— DATA IN THIS EXERCISE —
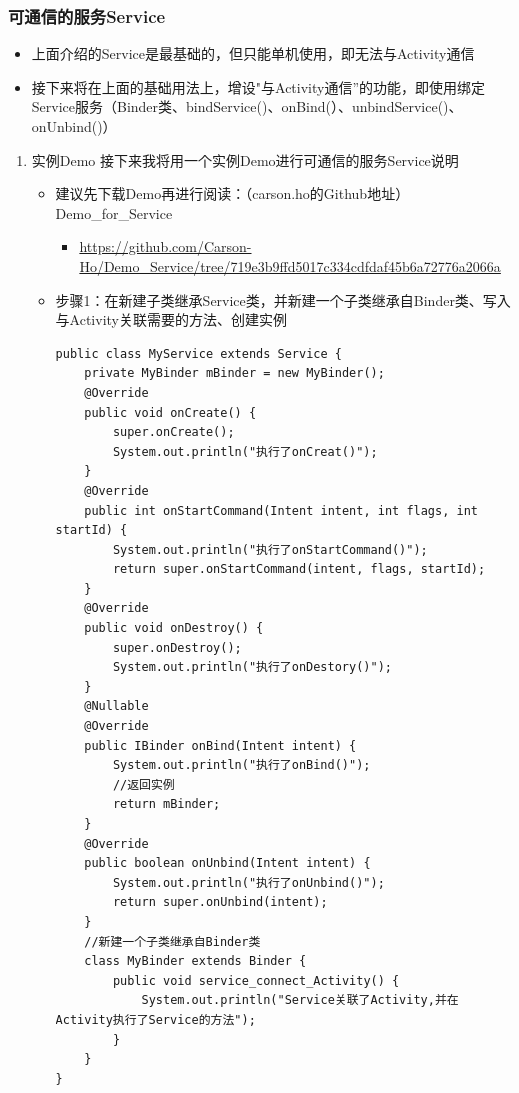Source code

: \documentclass[9pt, b5paper]{article}
\begin{document}
\subsubsection{可通信的服务Service}
\label{sec-3-4-2}
\begin{itemize}
\item 上面介绍的Service是最基础的，但只能单机使用，即无法与Activity通信
\item 接下来将在上面的基础用法上，增设"与Activity通信”的功能，即使用绑定Service服务（Binder类、bindService()、onBind(）、unbindService()、onUnbind()）
\end{itemize}
\begin{enumerate}
\item 实例Demo
\label{sec-3-4-2-1}
接下来我将用一个实例Demo进行可通信的服务Service说明
\begin{itemize}
\item 建议先下载Demo再进行阅读：（carson.ho的Github地址）Demo\_for\_Service
\begin{itemize}
\item \url{https://github.com/Carson-Ho/Demo_Service/tree/719e3b9ffd5017c334cdfdaf45b6a72776a2066a}
\end{itemize}
\item 步骤1：在新建子类继承Service类，并新建一个子类继承自Binder类、写入与Activity关联需要的方法、创建实例
\begin{verbatim}
public class MyService extends Service {
    private MyBinder mBinder = new MyBinder();
    @Override
    public void onCreate() {
        super.onCreate();
        System.out.println("执行了onCreat()");
    }
    @Override
    public int onStartCommand(Intent intent, int flags, int startId) {
        System.out.println("执行了onStartCommand()");
        return super.onStartCommand(intent, flags, startId);
    }
    @Override
    public void onDestroy() {
        super.onDestroy();
        System.out.println("执行了onDestory()");
    }
    @Nullable
    @Override
    public IBinder onBind(Intent intent) {
        System.out.println("执行了onBind()");
        //返回实例
        return mBinder;
    }
    @Override
    public boolean onUnbind(Intent intent) {
        System.out.println("执行了onUnbind()");
        return super.onUnbind(intent);
    }
    //新建一个子类继承自Binder类
    class MyBinder extends Binder {
        public void service_connect_Activity() {
            System.out.println("Service关联了Activity,并在Activity执行了Service的方法");
        }
    }
}
\end{verbatim}

\end{itemize}
\end{enumerate}
\end{document}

— THE PROBLEM —
Among the lines above, count those that include the word "println". Give only the result.

— ANSWER TO THE EXERCISE —
6